**Work to be completed:**
Go through the records below and copy out every line holding "recycle".

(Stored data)
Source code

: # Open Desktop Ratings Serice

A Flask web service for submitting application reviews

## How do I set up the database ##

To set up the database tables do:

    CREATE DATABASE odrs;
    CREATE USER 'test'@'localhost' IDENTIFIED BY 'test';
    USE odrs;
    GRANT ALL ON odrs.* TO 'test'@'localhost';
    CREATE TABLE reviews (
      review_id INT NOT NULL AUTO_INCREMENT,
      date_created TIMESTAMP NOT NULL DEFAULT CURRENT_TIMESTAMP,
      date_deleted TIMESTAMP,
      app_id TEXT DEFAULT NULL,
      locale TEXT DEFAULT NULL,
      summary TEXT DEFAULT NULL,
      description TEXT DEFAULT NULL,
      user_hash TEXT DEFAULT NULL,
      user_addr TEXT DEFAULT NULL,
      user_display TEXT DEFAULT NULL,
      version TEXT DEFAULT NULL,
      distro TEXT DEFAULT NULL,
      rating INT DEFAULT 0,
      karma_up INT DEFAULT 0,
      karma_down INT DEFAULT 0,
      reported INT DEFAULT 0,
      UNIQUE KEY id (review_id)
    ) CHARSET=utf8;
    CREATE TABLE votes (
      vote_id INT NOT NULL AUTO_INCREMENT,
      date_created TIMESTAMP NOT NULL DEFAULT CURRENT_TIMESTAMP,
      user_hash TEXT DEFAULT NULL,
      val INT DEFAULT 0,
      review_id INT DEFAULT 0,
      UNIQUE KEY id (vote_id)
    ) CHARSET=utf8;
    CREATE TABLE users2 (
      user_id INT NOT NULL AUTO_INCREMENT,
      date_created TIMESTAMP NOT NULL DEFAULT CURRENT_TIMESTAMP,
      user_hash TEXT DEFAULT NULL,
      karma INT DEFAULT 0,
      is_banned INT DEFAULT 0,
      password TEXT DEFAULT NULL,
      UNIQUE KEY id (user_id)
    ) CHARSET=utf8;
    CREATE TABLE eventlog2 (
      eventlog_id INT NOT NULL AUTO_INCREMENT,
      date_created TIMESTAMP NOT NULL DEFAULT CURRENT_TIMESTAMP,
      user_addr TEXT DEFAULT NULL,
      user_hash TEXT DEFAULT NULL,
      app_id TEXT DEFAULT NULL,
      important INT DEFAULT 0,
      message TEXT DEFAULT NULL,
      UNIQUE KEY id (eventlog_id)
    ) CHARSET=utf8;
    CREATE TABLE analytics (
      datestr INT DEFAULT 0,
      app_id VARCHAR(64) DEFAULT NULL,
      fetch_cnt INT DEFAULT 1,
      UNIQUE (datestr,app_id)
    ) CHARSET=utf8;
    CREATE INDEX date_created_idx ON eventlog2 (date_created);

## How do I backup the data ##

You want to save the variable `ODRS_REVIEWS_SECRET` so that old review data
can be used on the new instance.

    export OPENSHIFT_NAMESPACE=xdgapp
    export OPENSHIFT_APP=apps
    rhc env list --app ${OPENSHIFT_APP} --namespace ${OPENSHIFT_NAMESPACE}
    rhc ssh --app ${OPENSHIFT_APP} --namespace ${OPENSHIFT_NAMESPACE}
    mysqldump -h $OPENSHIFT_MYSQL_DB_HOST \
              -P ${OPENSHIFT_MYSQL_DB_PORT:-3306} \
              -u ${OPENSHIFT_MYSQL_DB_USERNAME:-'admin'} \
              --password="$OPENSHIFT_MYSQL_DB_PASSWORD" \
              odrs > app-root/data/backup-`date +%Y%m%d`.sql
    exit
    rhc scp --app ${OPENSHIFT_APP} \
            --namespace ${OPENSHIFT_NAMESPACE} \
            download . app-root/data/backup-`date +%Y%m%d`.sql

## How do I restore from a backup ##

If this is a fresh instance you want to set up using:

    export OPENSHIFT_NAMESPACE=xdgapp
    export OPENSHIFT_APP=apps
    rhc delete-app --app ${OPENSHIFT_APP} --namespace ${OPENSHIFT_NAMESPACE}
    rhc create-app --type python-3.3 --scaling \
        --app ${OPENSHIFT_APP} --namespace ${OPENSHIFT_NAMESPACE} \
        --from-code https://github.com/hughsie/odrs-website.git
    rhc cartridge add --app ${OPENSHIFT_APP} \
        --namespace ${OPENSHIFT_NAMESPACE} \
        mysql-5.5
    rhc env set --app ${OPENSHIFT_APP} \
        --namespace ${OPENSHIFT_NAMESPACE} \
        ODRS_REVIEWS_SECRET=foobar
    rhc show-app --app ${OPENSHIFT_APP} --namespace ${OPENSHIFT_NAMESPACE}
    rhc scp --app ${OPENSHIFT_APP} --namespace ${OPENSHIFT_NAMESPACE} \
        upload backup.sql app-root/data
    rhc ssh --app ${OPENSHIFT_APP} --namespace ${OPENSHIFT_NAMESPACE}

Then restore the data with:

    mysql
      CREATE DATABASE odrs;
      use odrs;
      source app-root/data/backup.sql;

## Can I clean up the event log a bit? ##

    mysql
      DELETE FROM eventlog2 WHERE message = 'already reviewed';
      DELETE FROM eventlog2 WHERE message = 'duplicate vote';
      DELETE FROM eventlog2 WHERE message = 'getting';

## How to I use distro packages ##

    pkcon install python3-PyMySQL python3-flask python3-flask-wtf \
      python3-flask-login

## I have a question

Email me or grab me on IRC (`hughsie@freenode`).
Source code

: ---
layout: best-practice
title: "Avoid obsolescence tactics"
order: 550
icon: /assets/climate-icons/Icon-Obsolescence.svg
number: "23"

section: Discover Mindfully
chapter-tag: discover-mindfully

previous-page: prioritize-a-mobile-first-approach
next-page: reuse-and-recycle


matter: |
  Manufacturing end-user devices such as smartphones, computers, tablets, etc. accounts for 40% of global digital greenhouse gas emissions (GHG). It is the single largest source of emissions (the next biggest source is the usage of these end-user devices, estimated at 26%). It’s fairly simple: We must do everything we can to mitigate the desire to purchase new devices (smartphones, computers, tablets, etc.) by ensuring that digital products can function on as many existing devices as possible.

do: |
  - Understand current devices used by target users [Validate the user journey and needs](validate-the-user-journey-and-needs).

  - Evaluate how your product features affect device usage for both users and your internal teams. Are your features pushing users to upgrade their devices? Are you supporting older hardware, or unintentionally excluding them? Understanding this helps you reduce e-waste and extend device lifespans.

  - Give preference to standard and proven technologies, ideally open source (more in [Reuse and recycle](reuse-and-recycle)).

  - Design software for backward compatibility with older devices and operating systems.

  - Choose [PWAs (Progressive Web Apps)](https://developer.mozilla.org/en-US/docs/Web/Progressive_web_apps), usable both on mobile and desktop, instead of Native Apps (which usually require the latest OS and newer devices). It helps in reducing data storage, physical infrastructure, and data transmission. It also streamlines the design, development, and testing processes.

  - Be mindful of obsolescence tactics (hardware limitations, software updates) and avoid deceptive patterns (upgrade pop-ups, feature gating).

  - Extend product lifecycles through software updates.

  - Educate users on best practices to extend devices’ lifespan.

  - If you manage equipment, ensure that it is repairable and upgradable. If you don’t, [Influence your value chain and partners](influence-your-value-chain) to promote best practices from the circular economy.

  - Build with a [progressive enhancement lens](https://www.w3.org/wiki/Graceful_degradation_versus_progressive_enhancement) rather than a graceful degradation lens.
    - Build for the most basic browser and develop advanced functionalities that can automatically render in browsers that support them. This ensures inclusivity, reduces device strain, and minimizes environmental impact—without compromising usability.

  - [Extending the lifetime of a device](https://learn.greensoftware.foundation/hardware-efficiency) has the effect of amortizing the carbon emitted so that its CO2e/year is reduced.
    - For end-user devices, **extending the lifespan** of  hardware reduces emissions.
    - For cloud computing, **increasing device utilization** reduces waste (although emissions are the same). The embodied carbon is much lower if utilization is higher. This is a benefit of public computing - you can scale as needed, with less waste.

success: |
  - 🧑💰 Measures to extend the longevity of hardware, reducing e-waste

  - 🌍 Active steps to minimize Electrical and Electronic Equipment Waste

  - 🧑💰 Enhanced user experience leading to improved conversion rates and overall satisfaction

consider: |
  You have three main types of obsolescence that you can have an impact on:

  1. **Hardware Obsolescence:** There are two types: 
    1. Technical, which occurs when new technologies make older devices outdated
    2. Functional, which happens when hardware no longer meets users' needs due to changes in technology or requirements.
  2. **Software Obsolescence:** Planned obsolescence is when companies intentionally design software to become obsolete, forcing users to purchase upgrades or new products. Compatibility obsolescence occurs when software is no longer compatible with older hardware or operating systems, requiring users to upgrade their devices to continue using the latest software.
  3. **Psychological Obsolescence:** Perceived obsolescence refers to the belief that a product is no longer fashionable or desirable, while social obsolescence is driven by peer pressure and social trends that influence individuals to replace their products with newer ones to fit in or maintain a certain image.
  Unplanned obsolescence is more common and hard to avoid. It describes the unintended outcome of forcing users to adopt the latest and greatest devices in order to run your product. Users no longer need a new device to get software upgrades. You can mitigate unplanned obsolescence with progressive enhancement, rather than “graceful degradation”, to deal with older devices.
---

**Answer box:**
next-page: reuse-and-recycle
  - Give preference to standard and proven technologies, ideally open source (more in [Reuse and recycle](reuse-and-recycle)).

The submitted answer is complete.